If you haven’t read part one of the series, you should. It provides an understanding of how we use AI as a tool to help government agencies become more efficient and effective. It also gives an overview of how cutting-edge Natural Language Processing AI can be used to make once tedious tasks of contextual information extraction more approachable.

In this post, we continue our discussion of how AI enhances individual capabilities with the next concept of AI: Data Mining.

We use data mining techniques to extract the information you need from complex data to make better and faster decisions based on our best scientific understanding. The flexibility of our data mining toolbox allows us to address a variety of issues and support the missions and objectives of many federal agencies.

Why A Powerful Data Mining Toolkit is Essential

Data mining is a long-standing method, but in the last 10-15 years it has become an important subfield of computer science. This is in part due to the flood of data generated each day and the ability to quickly process it through new AI approaches.

We can think of data mining as the ability to semi-automatically or automatically detect patterns, correlations, and anomalies in data. A classic example of data mining is used by supermarkets to identify purchase associations between shoppers and ads to ensure weekly fliers highlight deals that bring customers into stores.

Cyber security. © geralt/Pixabay

Banks use data mining to identify fraudulent behavior. Using factors like location and account holders’ spending habits, the bank can estimate if new transactions for a particular account are reasonable. For example, if the bank noticed that a college student was spending money like a CEO, they would flag it as a concern and investigate further.

As effective data mining mechanisms require numerous types of algorithms, our data mining toolkit is quite expansive. Our data science team uses regression, classification, rankings, clustering, association, anomaly detection, and dimension reduction techniques to identify and extract patterns that answer important questions in data, like which intelligence to prioritize in counter-terrorism activities or how responses to particular drugs differ based on genetics and environmental conditions.

RS21 Data Mining Toolkit

To give you a couple straightforward examples, below are some questions and the respective approach required.

Regression, Classification, and Anomaly Problems. © Alicia Frudakis/RS21

How It Works

There are more approaches we could consider, but those described above primarily drive our data mining methods at RS21. The beautiful thing about using this suite of techniques to detect signals in a data set is that each approach produces different insights, which can be woven together to tackle more complex questions and produce more holistic understandings.

Let’s take a single data set to illustrate how this works.

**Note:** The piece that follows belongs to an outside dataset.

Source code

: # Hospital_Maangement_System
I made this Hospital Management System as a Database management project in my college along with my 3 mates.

Below, we consider youth violence in a community and apply our data science toolkit to illustrate how each approach leads to a different insight.

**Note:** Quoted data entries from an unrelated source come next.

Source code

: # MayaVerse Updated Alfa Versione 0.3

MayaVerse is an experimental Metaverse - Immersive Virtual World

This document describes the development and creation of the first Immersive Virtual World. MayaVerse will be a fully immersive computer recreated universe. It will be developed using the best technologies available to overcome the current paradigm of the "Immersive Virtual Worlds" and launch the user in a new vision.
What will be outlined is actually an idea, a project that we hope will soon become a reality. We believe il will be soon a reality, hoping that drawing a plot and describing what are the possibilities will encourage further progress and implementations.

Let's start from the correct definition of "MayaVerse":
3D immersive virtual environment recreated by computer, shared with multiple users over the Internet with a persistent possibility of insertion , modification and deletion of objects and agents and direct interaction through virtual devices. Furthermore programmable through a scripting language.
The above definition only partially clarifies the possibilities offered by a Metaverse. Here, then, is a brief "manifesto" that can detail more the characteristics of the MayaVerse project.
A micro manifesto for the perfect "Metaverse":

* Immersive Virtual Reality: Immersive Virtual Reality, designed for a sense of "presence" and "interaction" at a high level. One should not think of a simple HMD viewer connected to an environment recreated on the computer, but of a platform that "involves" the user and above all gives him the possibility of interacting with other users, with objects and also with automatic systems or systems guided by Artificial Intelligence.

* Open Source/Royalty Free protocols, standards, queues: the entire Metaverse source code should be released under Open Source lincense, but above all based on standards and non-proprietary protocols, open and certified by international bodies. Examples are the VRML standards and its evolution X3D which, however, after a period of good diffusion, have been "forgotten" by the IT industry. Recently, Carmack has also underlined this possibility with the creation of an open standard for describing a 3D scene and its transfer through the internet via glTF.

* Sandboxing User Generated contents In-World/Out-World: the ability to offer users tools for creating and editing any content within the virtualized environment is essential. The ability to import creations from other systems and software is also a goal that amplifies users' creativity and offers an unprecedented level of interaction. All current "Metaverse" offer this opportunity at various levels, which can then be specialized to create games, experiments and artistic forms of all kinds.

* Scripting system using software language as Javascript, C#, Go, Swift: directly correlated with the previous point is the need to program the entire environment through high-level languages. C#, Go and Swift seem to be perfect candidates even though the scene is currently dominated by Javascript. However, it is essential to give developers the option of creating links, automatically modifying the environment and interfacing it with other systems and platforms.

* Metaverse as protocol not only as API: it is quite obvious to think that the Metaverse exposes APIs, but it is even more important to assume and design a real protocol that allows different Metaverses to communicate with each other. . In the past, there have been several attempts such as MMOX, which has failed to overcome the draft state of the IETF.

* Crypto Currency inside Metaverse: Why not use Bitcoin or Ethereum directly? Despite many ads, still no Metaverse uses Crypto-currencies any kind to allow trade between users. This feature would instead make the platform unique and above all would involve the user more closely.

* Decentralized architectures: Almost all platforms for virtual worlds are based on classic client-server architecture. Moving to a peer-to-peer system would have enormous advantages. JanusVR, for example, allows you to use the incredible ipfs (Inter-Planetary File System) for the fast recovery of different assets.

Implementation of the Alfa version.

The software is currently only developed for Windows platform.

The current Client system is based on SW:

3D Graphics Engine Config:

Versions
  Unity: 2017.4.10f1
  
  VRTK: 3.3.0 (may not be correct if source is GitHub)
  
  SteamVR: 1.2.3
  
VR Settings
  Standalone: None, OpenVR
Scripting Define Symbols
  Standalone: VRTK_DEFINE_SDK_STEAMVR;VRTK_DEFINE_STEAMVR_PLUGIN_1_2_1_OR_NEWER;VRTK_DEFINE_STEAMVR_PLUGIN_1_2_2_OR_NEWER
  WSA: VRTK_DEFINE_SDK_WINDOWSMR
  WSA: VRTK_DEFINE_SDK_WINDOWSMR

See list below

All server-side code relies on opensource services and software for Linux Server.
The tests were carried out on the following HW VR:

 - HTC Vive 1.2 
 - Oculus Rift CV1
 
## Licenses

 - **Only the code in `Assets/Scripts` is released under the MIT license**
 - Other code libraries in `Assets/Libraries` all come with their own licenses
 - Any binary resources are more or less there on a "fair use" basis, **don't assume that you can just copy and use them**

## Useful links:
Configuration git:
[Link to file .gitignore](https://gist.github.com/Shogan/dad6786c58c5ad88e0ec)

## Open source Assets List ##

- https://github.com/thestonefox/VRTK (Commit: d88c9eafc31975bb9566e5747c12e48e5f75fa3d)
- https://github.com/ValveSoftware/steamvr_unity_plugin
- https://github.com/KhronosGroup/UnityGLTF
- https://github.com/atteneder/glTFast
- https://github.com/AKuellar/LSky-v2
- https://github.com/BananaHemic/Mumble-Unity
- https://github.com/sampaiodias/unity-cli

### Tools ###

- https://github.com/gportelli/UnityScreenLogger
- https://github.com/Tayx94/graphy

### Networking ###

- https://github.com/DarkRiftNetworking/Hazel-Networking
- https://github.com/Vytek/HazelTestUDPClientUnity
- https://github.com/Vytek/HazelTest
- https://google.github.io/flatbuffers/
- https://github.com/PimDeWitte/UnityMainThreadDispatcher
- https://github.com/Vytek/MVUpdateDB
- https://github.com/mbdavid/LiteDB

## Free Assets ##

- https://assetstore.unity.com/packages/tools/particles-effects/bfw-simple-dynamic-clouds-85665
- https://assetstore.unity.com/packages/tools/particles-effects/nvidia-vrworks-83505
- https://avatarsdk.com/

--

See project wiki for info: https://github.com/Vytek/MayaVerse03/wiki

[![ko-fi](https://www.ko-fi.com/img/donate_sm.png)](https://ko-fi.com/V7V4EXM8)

Each of these questions produces different information from a similar data set — that’s really powerful!

RS21 Data Mining Toolkit example data set. © RS21

How Data Mining Enhances Government Capabilities

“You can have data without information, but you cannot have information without data.”
— Daniel Keys Moran

Hiring and Retention

Due to the high costs of recruitment and hiring new personnel, it’s important for government agencies to not only hire qualified candidates, but also to hire people who will stay with the agency for extended periods of time.

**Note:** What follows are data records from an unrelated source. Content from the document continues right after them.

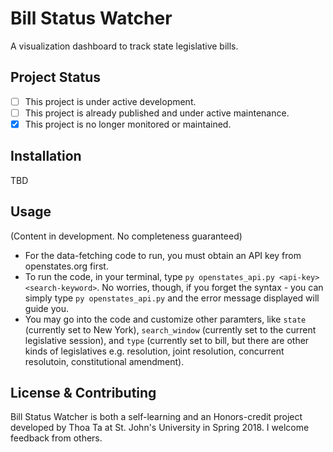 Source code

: # Bill Status Watcher
A visualization dashboard to track state legislative bills.

## Project Status
- [ ] This project is under active development.
- [ ] This project is already published and under active maintenance.
- [x] This project is no longer monitored or maintained.

## Installation
TBD

## Usage
(Content in development. No completeness guaranteed)
* For the data-fetching code to run, you must obtain an API key from openstates.org first.
* To run the code, in your terminal, type `py openstates_api.py <api-key> <search-keyword>`. No worries, though, if you forget the syntax - you can simply type `py openstates_api.py` and the error message displayed will guide you.
* You may go into the code and customize other paramters, like `state` (currently set to New York), `search_window` (currently set to the current legislative session), and `type` (currently set to bill, but there are other kinds of legislatives e.g. resolution, joint resolution, concurrent resolutoin, constitutional amendment).

## License & Contributing
Bill Status Watcher is both a self-learning and an Honors-credit project developed by Thoa Ta at St. John's University in Spring 2018. I welcome feedback from others.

Through data mining, we can help identify those recruits who are likely to stay and pinpoint the most important incentives to promote employee retention. With the size of workforce many government agencies manage, this information is critical to building a productive team with low turnover.

Mental Health

The members of the military work in high stress environments, which can contribute to the development of mental health disorders. To support their troops, the Army regularly conducts assessments to gauge how personnel are handling their postings. These assessments lead to the accumulation of a lot of data, but in most cases the data is not jointly analyzed. Using association rules, the Department of Defense could begin to data mine for early indicators of mental health concerns and then provide early interventions to ensure personnel’s safety, wellbeing, and ability to serve.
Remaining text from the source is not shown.